_The problem_
The lines below that include the word "Datatype" are to be reported.

>>

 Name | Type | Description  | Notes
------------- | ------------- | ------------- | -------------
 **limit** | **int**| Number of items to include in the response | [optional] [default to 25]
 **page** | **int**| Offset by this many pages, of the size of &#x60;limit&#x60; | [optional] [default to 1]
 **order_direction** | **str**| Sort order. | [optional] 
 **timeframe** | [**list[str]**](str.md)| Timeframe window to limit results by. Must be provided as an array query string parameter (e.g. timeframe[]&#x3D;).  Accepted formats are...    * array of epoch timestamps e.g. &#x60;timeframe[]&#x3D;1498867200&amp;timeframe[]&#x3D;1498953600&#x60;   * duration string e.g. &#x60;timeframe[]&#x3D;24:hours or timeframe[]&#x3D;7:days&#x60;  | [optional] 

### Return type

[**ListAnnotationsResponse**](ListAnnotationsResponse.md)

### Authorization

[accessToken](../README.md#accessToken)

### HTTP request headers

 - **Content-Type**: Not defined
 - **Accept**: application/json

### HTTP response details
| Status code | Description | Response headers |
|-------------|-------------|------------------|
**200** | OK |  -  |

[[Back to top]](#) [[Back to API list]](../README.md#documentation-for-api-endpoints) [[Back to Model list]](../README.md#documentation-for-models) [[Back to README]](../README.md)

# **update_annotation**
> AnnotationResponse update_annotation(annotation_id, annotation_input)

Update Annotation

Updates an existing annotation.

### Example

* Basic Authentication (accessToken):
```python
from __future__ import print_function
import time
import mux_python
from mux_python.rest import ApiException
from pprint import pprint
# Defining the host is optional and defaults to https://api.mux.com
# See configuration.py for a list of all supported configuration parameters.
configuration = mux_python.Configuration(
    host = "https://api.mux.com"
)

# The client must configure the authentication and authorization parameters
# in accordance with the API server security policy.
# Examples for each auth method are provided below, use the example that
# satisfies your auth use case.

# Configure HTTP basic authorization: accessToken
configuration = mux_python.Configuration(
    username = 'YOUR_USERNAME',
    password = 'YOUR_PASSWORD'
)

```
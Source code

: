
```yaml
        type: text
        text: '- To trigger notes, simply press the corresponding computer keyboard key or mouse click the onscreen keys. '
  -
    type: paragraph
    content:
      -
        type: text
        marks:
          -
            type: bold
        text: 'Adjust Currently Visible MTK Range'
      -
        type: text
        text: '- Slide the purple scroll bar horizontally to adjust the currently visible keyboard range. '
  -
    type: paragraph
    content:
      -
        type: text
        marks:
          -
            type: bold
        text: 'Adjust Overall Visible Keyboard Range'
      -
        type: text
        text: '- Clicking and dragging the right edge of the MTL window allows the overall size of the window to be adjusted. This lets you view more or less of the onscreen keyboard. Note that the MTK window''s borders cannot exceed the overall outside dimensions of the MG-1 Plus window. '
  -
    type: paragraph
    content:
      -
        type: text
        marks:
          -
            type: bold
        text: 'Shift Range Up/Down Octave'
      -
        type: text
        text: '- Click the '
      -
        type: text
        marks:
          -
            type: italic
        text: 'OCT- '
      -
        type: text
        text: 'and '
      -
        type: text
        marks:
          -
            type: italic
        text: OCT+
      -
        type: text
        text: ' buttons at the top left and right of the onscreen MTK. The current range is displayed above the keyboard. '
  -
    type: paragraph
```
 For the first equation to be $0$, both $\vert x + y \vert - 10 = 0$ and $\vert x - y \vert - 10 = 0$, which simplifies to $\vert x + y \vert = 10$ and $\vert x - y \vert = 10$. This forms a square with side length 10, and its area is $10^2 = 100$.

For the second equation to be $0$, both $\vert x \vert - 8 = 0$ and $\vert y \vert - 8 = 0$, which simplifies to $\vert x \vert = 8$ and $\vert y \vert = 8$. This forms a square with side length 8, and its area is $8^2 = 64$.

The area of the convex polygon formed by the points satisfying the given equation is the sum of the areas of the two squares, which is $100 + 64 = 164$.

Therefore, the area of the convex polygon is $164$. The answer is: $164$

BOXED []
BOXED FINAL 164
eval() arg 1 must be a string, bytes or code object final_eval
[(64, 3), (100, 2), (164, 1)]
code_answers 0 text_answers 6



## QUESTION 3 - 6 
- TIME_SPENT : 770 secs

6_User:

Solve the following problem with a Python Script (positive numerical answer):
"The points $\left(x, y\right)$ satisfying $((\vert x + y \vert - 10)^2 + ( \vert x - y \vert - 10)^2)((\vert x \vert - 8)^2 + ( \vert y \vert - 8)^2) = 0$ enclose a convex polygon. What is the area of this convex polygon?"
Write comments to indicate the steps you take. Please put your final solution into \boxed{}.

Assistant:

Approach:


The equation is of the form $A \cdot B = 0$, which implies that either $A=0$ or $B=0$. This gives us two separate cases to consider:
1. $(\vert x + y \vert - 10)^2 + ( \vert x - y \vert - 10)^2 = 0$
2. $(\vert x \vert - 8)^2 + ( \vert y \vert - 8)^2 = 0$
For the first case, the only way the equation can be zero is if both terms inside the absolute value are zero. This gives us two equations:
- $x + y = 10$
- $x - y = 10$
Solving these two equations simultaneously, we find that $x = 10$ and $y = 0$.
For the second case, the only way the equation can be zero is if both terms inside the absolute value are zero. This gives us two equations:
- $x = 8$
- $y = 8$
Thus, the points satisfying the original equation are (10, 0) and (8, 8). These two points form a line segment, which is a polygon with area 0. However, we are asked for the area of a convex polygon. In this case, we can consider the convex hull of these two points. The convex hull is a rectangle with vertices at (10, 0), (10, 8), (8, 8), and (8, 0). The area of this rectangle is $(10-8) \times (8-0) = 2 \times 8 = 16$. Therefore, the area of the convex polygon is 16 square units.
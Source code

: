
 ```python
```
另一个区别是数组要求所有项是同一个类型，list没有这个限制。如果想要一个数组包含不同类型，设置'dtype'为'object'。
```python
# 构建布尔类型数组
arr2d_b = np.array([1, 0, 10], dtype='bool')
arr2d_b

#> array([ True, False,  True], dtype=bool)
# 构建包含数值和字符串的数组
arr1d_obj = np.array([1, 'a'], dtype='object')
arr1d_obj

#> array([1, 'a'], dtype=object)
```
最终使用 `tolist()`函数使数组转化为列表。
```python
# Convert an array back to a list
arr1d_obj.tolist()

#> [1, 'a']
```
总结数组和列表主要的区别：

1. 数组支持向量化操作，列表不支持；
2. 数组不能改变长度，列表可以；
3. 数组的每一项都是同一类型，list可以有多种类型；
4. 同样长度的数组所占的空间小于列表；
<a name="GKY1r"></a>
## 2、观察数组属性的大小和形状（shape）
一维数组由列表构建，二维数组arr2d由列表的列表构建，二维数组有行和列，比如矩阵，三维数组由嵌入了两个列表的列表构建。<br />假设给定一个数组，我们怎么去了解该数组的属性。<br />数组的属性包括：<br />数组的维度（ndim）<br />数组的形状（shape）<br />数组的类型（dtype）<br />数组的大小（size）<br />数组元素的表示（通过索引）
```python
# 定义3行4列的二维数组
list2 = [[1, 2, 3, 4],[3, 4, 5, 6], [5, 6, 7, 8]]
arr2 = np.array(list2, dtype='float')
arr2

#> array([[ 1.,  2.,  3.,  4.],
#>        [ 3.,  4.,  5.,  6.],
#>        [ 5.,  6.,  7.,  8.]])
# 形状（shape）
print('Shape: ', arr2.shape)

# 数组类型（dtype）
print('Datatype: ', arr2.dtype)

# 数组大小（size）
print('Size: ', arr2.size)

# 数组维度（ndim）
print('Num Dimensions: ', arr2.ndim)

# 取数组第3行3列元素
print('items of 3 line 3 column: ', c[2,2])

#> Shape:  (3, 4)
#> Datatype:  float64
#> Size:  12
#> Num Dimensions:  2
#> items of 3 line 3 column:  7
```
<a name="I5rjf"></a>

<<

_Response below_
print('Datatype: ', arr2.dtype)
#> Datatype:  float64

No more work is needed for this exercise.